Funding was sought through grants for the establishment of a garden at the school. The garden has spaces for fruits, vegetables, fruit trees, and a pollinator garden. This garden will benefit students academically as well as nutritionally. Science and nutrition concepts can be taught through the garden. Since Shady Grove serves a high poverty area, students will be allowed to take home some of the produce they have raised to help feed their families. SNAP-Ed recipes will be sent home to provide healthful recipes to help families know how to prepare the produce the children bring home. Grant funding has allowed for the construction of 19 raised garden beds for the school garden. This funding also provided a greenhouse for the garden as well as a small greenhouse box for each teacher at the school to use for their classrooms. Garden benches, tables, chairs, butterfly growing kits for each teacher, and other garden supplies have also been funded. The school garden will serve as a living laboratory and will include tables and chairs for the garden area so teachers can use it as an outdoor classroom. This will provide spaces for children to sit during lessons or tastings from the garden. Apple trees have also been planted to extend the garden beyond raised beds.
The garden project at Shady Grove has been named #GrowingGardens #GrowingMinds and is a partnership among the school, the Healthy Communities Work Group, LSU AgCenter SNAP-Ed, LSU AgCenter General Nutrition, LSU AgCenter Horticulture, and the Northeast Louisiana Master Gardeners’ Association. In addition, the Louisiana Purchase Zoo donated amendments for the soil and Matt’s Music donated pallets for construction of a compost bin. 3rd graders are participating in the Bonnie Plants Cabbage Program in 2018-2019. This program provides free cabbage plants for 3rd graders.
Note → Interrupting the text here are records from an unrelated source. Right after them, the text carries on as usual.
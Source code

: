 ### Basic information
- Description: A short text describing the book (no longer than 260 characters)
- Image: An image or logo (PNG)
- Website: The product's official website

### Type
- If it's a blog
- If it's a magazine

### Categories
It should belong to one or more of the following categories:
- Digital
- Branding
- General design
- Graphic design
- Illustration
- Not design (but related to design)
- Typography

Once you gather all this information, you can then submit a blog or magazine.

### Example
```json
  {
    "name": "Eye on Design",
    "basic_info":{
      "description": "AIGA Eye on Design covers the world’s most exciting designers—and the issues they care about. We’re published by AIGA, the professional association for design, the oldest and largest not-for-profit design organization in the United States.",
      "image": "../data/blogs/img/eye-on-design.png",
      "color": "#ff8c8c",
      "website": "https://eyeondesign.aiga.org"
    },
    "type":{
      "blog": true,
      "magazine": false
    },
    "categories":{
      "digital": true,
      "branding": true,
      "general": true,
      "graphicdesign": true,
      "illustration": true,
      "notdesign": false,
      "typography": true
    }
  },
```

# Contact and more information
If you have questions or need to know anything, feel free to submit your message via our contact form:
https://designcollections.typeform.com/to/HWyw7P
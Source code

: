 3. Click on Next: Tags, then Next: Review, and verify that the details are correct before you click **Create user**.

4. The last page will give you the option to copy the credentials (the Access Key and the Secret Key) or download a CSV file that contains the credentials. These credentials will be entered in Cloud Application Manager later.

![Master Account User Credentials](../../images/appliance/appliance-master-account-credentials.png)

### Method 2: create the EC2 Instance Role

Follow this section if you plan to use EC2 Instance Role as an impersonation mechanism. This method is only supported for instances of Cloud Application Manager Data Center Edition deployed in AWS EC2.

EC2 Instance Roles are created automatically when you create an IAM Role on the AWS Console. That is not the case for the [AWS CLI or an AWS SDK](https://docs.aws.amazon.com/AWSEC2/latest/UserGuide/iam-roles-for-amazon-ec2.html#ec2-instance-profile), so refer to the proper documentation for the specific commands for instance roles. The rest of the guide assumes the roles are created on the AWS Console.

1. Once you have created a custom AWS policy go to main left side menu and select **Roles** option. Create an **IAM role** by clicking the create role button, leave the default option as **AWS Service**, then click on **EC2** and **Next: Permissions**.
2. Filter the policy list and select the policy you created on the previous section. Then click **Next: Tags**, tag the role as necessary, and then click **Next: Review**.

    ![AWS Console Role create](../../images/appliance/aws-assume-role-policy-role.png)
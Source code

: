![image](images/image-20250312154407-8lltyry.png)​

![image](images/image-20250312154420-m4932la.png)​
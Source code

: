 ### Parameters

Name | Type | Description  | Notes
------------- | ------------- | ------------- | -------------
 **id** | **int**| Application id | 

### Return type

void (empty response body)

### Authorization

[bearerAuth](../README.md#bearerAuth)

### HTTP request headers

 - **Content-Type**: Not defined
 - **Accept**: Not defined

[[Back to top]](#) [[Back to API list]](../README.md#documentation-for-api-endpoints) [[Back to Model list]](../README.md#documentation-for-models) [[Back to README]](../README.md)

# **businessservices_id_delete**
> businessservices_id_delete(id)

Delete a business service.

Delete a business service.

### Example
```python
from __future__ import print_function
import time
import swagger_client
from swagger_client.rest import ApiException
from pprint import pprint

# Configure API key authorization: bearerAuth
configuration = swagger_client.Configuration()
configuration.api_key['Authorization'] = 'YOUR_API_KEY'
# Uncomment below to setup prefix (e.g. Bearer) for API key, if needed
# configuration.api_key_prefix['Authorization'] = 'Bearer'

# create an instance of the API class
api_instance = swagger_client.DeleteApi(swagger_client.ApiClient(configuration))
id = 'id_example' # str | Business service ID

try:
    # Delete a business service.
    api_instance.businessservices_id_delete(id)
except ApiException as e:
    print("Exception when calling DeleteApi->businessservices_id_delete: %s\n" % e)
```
In order to further extend the Healthy Communities Program at Shady Grove, Smarter Lunchrooms strategies will be implemented, a concrete slab at the school has become a painted playground, new playground equipment/supplies have been purchased, imaginative play grocery stores have been added to Kindergarten classrooms, and swings have been added to an existing frame that was empty. An indoor playground is being established at the school so that children can continue to be active on rainy days when they cannot go outside for recess. The indoor playground will include large size indoor games, a pretend grocery store, and equipment for being active.Healthy Communities at Shady Grove is working to help the school be an example by raising standards for health and wellness. By promoting healthy communities, we hope to see increased test scores and higher grades. Hopefully healthier children will equal less sick days. Increased parental involvement is also a goal of the program as well as community engagement. We have already seen community engagement through the great support of volunteers who worked to build the 19 raised beds for the garden. The 4-H Club at the school has also become involved with Healthy Communities and created a pollinator garden as an entry in the Carton 2 Garden contest.